Context-based assertions are particularly useful for evaluating RAG systems. For complete RAG evaluation examples, see the RAG Evaluation Guide.

Examples (output-based)

Example of llm-rubric and/or model-graded-closedqa:

assert:
  - type: model-graded-closedqa # or llm-rubric
    # Make sure the LLM output adheres to this criteria:
    value: Is not apologetic

Example of factuality check:

assert:
  - type: factuality
    # Make sure the LLM output is consistent with this statement:
    value: Sacramento is the capital of California

trajectory:goal-success

Use trajectory:goal-success when you care about whether an agent actually completed a task, not just whether it used a specific tool or produced a plausible final sentence.

This assertion requires trace data. Promptfoo summarizes the traced trajectory, includes the final output, and asks a grading model whether the run achieved the goal you specify.

tests:
  - vars:
      order_id: '123'
    assert:
      - type: trajectory:goal-success
        value: 'Determine the shipping status for order {{ order_id }} and tell the user whether it has shipped'

Like other model-graded assertions, you can set threshold, provider, or rubricPrompt:

tests:
  - assert:
      - type: trajectory:goal-success
        value: Resolve the user's issue and provide the correct next step
        threshold: 0.8
        provider: openai:gpt-5-mini

This works best alongside deterministic trajectory checks such as trajectory:tool-used, trajectory:tool-args-match, or trajectory:tool-sequence when the exact path through the task also matters.

Prepend not- to flag runs that achieved a forbidden goal (type: not-trajectory:goal-success). Inversion only flips real grader verdicts — judge transport or parse failures still report as failures so a broken judge cannot silently turn into a passing "did not achieve forbidden goal" result.

Example of pi scorer:

assert:
  - type: pi
    # Evaluate output based on this criteria:
    value: Is not apologetic and provides a clear, concise answer
    threshold: 0.8 # Requires a score of 0.8 or higher to pass

For more information on factuality, see the guide on LLM factuality.

Non-English Evaluation

For multilingual evaluation output with compatible assertion types, use a custom rubricPrompt:

defaultTest:
  options:
    rubricPrompt: |
      [
        {
          "role": "system",
          // German: "You evaluate outputs based on criteria. Respond with JSON: {\"reason\": \"string\", \"pass\": boolean, \"score\": number}. ALL responses in German."
          "content": "Du bewertest Ausgaben nach Kriterien. Antworte mit JSON: {\"reason\": \"string\", \"pass\": boolean, \"score\": number}. ALLE Antworten auf Deutsch."
        },
        {
          "role": "user", 
          // German: "Output: {{ output }}\nCriterion: {{ rubric }}"
          "content": "Ausgabe: {{ output }}\nKriterium: {{ rubric }}"
        }
      ]

assert:
  - type: llm-rubric
    # German: "Responds helpfully"
    value: 'Antwortet hilfreich'
  - type: g-eval
    # German: "Clear and precise"
    value: 'Klar und präzise'
  - type: model-graded-closedqa
    # German: "Gives direct answer"
    value: 'Gibt direkte Antwort'

This produces German reasoning: {"reason": "Die Antwort ist hilfreich und klar.", "pass": true, "score": 1.0}

Note: This approach works with llm-rubric, g-eval, and model-graded-closedqa. Other assertions like factuality and context-recall require specific output formats and need assertion-specific prompts.

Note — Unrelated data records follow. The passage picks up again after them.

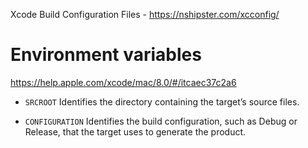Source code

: Xcode Build Configuration Files - https://nshipster.com/xcconfig/

# Environment variables

https://help.apple.com/xcode/mac/8.0/#/itcaec37c2a6

- `SRCROOT`
Identifies the directory containing the target’s source files.

- `CONFIGURATION`
Identifies the build configuration, such as Debug or Release, that the target uses to generate the product.
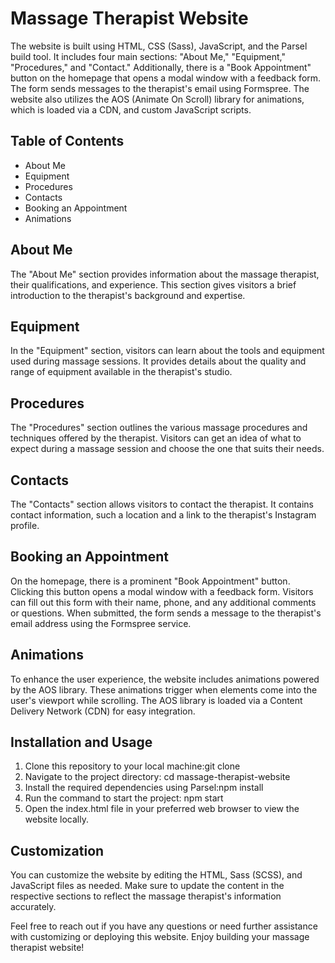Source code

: # Massage Therapist Website

The website is built using HTML, CSS (Sass), JavaScript, and the Parsel build
tool. It includes four main sections: "About Me," "Equipment," "Procedures," and
"Contact." Additionally, there is a "Book Appointment" button on the homepage
that opens a modal window with a feedback form. The form sends messages to the
therapist's email using Formspree. The website also utilizes the AOS (Animate On
Scroll) library for animations, which is loaded via a CDN, and custom JavaScript
scripts.

## Table of Contents

- About Me
- Equipment
- Procedures
- Contacts
- Booking an Appointment
- Animations

## About Me

The "About Me" section provides information about the massage therapist, their
qualifications, and experience. This section gives visitors a brief introduction
to the therapist's background and expertise.

## Equipment

In the "Equipment" section, visitors can learn about the tools and equipment
used during massage sessions. It provides details about the quality and range of
equipment available in the therapist's studio.

## Procedures

The "Procedures" section outlines the various massage procedures and techniques
offered by the therapist. Visitors can get an idea of what to expect during a
massage session and choose the one that suits their needs.

## Contacts

The "Contacts" section allows visitors to contact the therapist. It contains
contact information, such a location and a link to the therapist's Instagram
profile.

## Booking an Appointment

On the homepage, there is a prominent "Book Appointment" button. Clicking this
button opens a modal window with a feedback form. Visitors can fill out this
form with their name, phone, and any additional comments or questions. When
submitted, the form sends a message to the therapist's email address using the
Formspree service.

## Animations

To enhance the user experience, the website includes animations powered by the
AOS library. These animations trigger when elements come into the user's
viewport while scrolling. The AOS library is loaded via a Content Delivery
Network (CDN) for easy integration.

## Installation and Usage

1. Clone this repository to your local machine:git clone <repository-url>
2. Navigate to the project directory: cd massage-therapist-website
3. Install the required dependencies using Parsel:npm install
4. Run the command to start the project: npm start
5. Open the index.html file in your preferred web browser to view the website
   locally.

## Customization

You can customize the website by editing the HTML, Sass (SCSS), and JavaScript
files as needed. Make sure to update the content in the respective sections to
reflect the massage therapist's information accurately.

Feel free to reach out if you have any questions or need further assistance with
customizing or deploying this website. Enjoy building your massage therapist
website!
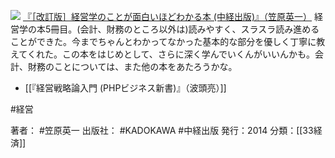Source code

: 
[![](http://ecx.images-amazon.com/images/I/41Bia6OjY-L._SL160_.jpg)](http://www.amazon.co.jp/exec/obidos/ASIN/B00LBPG2X2/choiyaki81-22/ref=nosim)
[『［改訂版］経営学のことが面白いほどわかる本 (中経出版)』（笠原英一）](http://www.amazon.co.jp/exec/obidos/ASIN/B00LBPG2X2/choiyaki81-22/ref=nosim)
経営学の本5冊目。(会計、財務のところ以外は)読みやすく、スラスラ読み進めることができた。今までちゃんとわかってなかった基本的な部分を優しく丁寧に教えてくれた。この本をはじめとして、さらに深く学んでいくんがいいんかも。会計、財務のことについては、また他の本をあたろうかな。

- [[『経営戦略論入門 (PHPビジネス新書)』（波頭亮）]]

#経営 

著者： #笠原英一 
出版社： #KADOKAWA #中経出版
発行：2014
分類：[[33経済]]
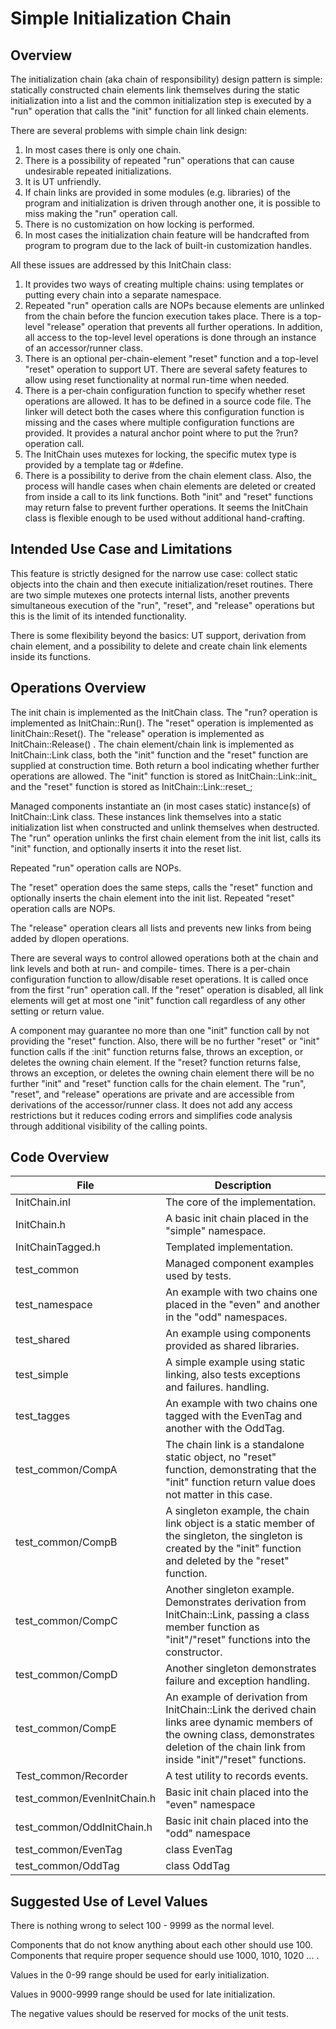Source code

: # Simple Initialization Chain

## Overview

The initialization chain (aka chain of responsibility) design pattern
is simple: statically constructed chain elements link themselves during
the static initialization into a list and the common initialization
step is executed by a "run" operation that calls the "init" function for
all linked chain elements.

There are several problems with simple chain link design:
1. In most cases there is only one chain. 
2. There is a possibility of repeated "run" operations
that can cause undesirable repeated initializations.
3. It is UT unfriendly.
4. If chain links are provided in some modules (e.g. libraries) of
the program and initialization is driven through another one,
it is possible to miss making the "run" operation call.
5. There is no customization on how locking is performed.
6. In most cases the initialization chain feature will be handcrafted
from program to program due to the lack of built-in customization
handles.

All these issues are addressed by this InitChain class:
1. It provides two ways of creating multiple chains: using templates
or putting every chain into a separate namespace.
2. Repeated "run" operation calls are NOPs because elements are
unlinked from the chain before the funcion execution takes place.
There is a top-level "release" operation that prevents all further
operations. In addition, all access to the top-level level operations
is done through an instance of an accessor/runner class.
3. There is an optional per-chain-element "reset" function and
a top-level "reset" operation to support UT. There are several safety
features to allow using reset functionality at normal run-time when needed.
4. There is a per-chain configuration function to specify whether reset
operations are allowed. It has to be defined in a source code file.
The linker will detect both the cases where this configuration function
is missing and the cases where multiple configuration functions are provided.
It provides a natural anchor point where to put the ?run? operation call.
5. The InitChain uses mutexes for locking, the specific mutex type is provided
by a template tag or #define.
6. There is a possibility to derive from the chain element class. Also,
the process will handle cases when chain elements are deleted or created
from inside a call to its link functions. Both "init" and "reset" functions
may return false to prevent further operations. It seems the InitChain
class is flexible enough to be used without additional hand-crafting.

## Intended Use Case and Limitations

This feature is strictly designed for the narrow use case: collect static
objects into the chain and then execute initialization/reset routines.
There are two simple mutexes one protects internal lists, another prevents
simultaneous execution of the "run", "reset", and "release" operations but
this is the limit of its intended functionality.

There is some flexibility beyond the basics: UT support, derivation from chain
element, and a possibility to delete and create chain link elements inside its
functions.

## Operations Overview

The init chain is implemented as the InitChain class. The "run? operation
is implemented as InitChain::Run(). The "reset" operation is implemented as
IinitChain::Reset(). The "release" operation is implemented as
 InitChain::Release()
.
The chain element/chain link is implemented as InitChain::Link class,
both the "init" function and the "reset" function are supplied at
construction time. Both return a bool indicating whether further operations
are allowed. The "init" function is stored as InitChain::Link::init_ and the
"reset" function is stored as InitChain::Link::reset_;

Managed components instantiate an (in most cases static) instance(s) of
InitChain::Link class. These instances link themselves into a static 
initialization list when constructed and unlink themselves when destructed.
The "run" operation unlinks the first chain element from the init list,
calls its "init" function, and optionally inserts it into the reset list.

Repeated "run" operation calls are NOPs.

The "reset" operation does the same steps, calls the "reset" function
and optionally inserts the chain element into the init list. Repeated "reset"
operation calls are NOPs.

The "release" operation clears all lists and prevents new links from being
added by dlopen operations.

There are several ways to control allowed operations both at the chain
and link levels and both at run- and compile- times. There is a per-chain
configuration function to allow/disable reset operations. It is called once
from the first "run" operation call. If the "reset" operation is disabled,
all link elements will get at most one "init" function call regardless of
any other setting or return value.

A component may guarantee no more than one "init" function call by not
providing the "reset" function. Also, there will be no further "reset" or
"init" function calls if the :init" function returns false, throws an
exception, or deletes the owning chain element. If the "reset? function
returns false, throws an exception, or deletes the owning chain element
there will be no further "init" and "reset" function calls for the chain
element. The "run", "reset", and "release" operations are private and are
accessible from derivations of the accessor/runner class. It does not add
any access restrictions but it reduces coding errors and simplifies code
analysis through additional visibility of the calling points.

## Code Overview

| File | Description |
|------|-------------|
|InitChain.inl | The core of the implementation.|
|InitChain.h | A basic init chain placed in the "simple" namespace.|
|InitChainTagged.h | Templated implementation.|
|test_common | Managed component examples used by tests.|
|test_namespace | An example with two chains one placed in the "even" and another in the "odd" namespaces.|
|test_shared | An example using components provided as shared libraries.|
|test_simple | A simple example using static linking, also tests exceptions and failures. handling.|
|test_tagges | An example with two chains one tagged with the EvenTag and another with the OddTag.|
|test_common/CompA | The chain link is a standalone static object, no "reset" function, demonstrating that the "init" function return value does not matter in this case.|
|test_common/CompB | A singleton example, the chain link object is a static member of the singleton, the singleton is created by the  "init" function and deleted by the "reset" function.|
|test_common/CompC | Another singleton example. Demonstrates derivation from InitChain::Link, passing a class member function as "init"/"reset" functions into the constructor.|
|test_common/CompD | Another singleton demonstrates failure and exception handling.|
|test_common/CompE | An example of derivation from InitChain::Link the derived chain links aree dynamic members of the owning class, demonstrates deletion of the chain link from inside "init"/"reset" functions.|
|Test_common/Recorder | A test utility to records events.|
|test_common/EvenInitChain.h | Basic init chain placed into the "even" namespace|
|test_common/OddInitChain.h | Basic init chain placed into the "odd" namespace|
|test_common/EvenTag | class EvenTag|
|test_common/OddTag | class OddTag|

## Suggested Use of Level Values
There is nothing wrong to select 100 - 9999
as the normal level.

Components that do not know anything about each other
should use 100. Components that require proper sequence
should use 1000, 1010, 1020 ... .

Values in the 0-99 range should be used for early initialization.

Values in 9000-9999 range should be used for late initialization.

The negative values should be reserved for mocks of the unit tests.

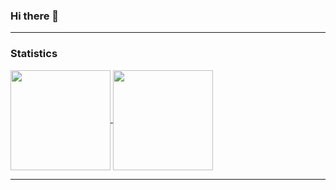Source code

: ### Hi there 👋

---

### Statistics
<a href="https://github.com/anuraghazra/github-readme-stats">
  <img align="center" src="https://github-readme-stats.vercel.app/api?username=Choiseokmin&show_icons=true&theme=chartreuse-dark" height="160px" />
  <img align="center" src="https://github-readme-stats.vercel.app/api/top-langs/?username=Choiseokmin&layout=compact&theme=chartreuse-dark" height="160px" />
</a>

---
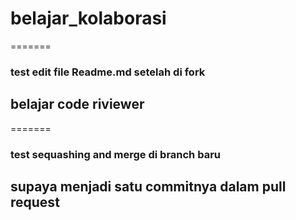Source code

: # belajar_kolaborasi
=======

### test edit file Readme.md setelah di fork

## belajar code riviewer
=======
### test sequashing and merge  di branch baru
## supaya menjadi satu commitnya dalam pull request



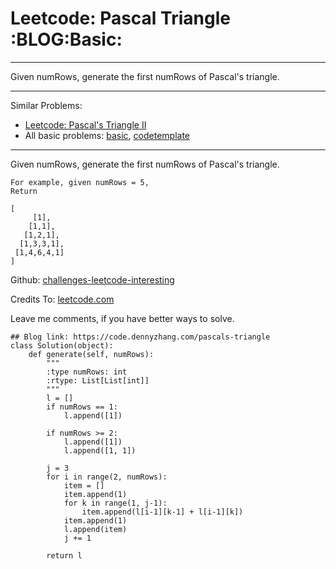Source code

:# Leetcode: Pascal Triangle     :BLOG:Basic:


---

Given numRows, generate the first numRows of Pascal's triangle.  

---

Similar Problems:  
-   [Leetcode: Pascal's Triangle II](https://code.dennyzhang.com/pascals-triangle-ii)
-   All basic problems: [basic](https://code.dennyzhang.com/category/basic), [codetemplate](https://code.dennyzhang.com/tag/codetemplate)

---

Given numRows, generate the first numRows of Pascal's triangle.  

    For example, given numRows = 5,
    Return
    
    [
         [1],
        [1,1],
       [1,2,1],
      [1,3,3,1],
     [1,4,6,4,1]
    ]

Github: [challenges-leetcode-interesting](https://github.com/DennyZhang/challenges-leetcode-interesting/tree/master/pascals-triangle)  

Credits To: [leetcode.com](https://leetcode.com/problems/pascals-triangle/description/)  

Leave me comments, if you have better ways to solve.  

    ## Blog link: https://code.dennyzhang.com/pascals-triangle
    class Solution(object):
        def generate(self, numRows):
            """
            :type numRows: int
            :rtype: List[List[int]]
            """
            l = []
            if numRows == 1:
                l.append([1])
    
            if numRows >= 2:
                l.append([1])
                l.append([1, 1])
    
            j = 3
            for i in range(2, numRows):
                item = []
                item.append(1)
                for k in range(1, j-1):
                    item.append(l[i-1][k-1] + l[i-1][k])
                item.append(1)
                l.append(item)
                j += 1 
    
            return l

For more language options and alternative approaches, see the llm-rubric language guide.

Here's an example output that indicates PASS/FAIL based on LLM assessment (see example setup and outputs):

Using variables in the rubric

You can use test vars in the LLM rubric. This example uses the question variable to help detect hallucinations:

providers:
  - openai:gpt-5-mini
prompts:
  - file://prompt1.txt
  - file://prompt2.txt
defaultTest:
  assert:
    - type: llm-rubric
      value: 'Says that it is uncertain or unable to answer the question: "{{question}}"'
tests:
  - vars:
      question: What's the weather in New York?
  - vars:
      question: Who won the latest football match between the Giants and 49ers?

Examples (comparison)

The select-best assertion type is used to compare multiple outputs in the same TestCase row and select the one that best meets a specified criterion.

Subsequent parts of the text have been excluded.